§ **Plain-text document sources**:
● ● ●

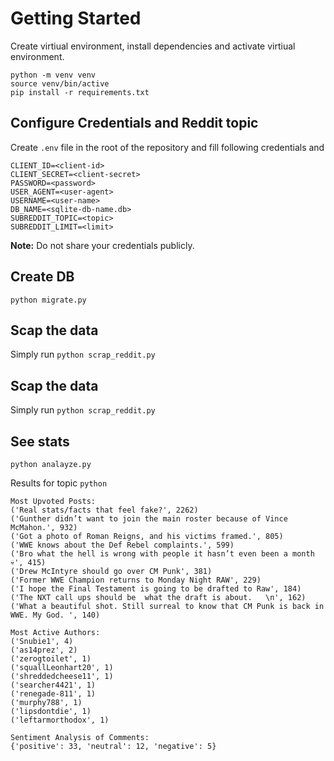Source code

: # Getting Started

Create virtiual environment, install dependencies and activate virtiual environment.

```
python -m venv venv
source venv/bin/active
pip install -r requirements.txt
```


## Configure Credentials and Reddit topic
Create `.env` file in the root of the repository and fill following credentials and 

```
CLIENT_ID=<client-id>
CLIENT_SECRET=<client-secret>
PASSWORD=<password>
USER_AGENT=<user-agent>
USERNAME=<user-name>
DB_NAME=<sqlite-db-name.db>
SUBREDDIT_TOPIC=<topic>
SUBREDDIT_LIMIT=<limit>
```

**Note:** Do not share your credentials publicly.


## Create DB
`python migrate.py`

## Scap the data

Simply run `python scrap_reddit.py`

## Scap the data

Simply run `python scrap_reddit.py`

## See stats
`python analayze.py`

Results for topic `python`
```
Most Upvoted Posts:
('Real stats/facts that feel fake?', 2262)
('Gunther didn’t want to join the main roster because of Vince McMahon.', 932)
('Got a photo of Roman Reigns, and his victims framed.', 805)
('WWE knows about the Def Rebel complaints.', 599)
('Bro what the hell is wrong with people it hasn’t even been a month💀', 415)
('Drew McIntyre should go over CM Punk', 381)
('Former WWE Champion returns to Monday Night RAW', 229)
('I hope the Final Testament is going to be drafted to Raw', 184)
('The NXT call ups should be  what the draft is about.   \n', 162)
('What a beautiful shot. Still surreal to know that CM Punk is back in WWE. My God. ', 140)

Most Active Authors:
('Snubie1', 4)
('as14prez', 2)
('zerogtoilet', 1)
('squallLeonhart20', 1)
('shreddedcheese11', 1)
('searcher4421', 1)
('renegade-811', 1)
('murphy788', 1)
('lipsdontdie', 1)
('leftarmorthodox', 1)

Sentiment Analysis of Comments:
{'positive': 33, 'neutral': 12, 'negative': 5}
```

● ● ●

§ **What the task requires**:
"## Configure Credentials and Reddit topic" marks the last line to keep. Retype every line from the start of the entries through that one, exactly, and drop the pictures.

§ **Exercise answer**:
Source code

: # Getting Started

Create virtiual environment, install dependencies and activate virtiual environment.

```
python -m venv venv
source venv/bin/active
pip install -r requirements.txt
```


## Configure Credentials and Reddit topic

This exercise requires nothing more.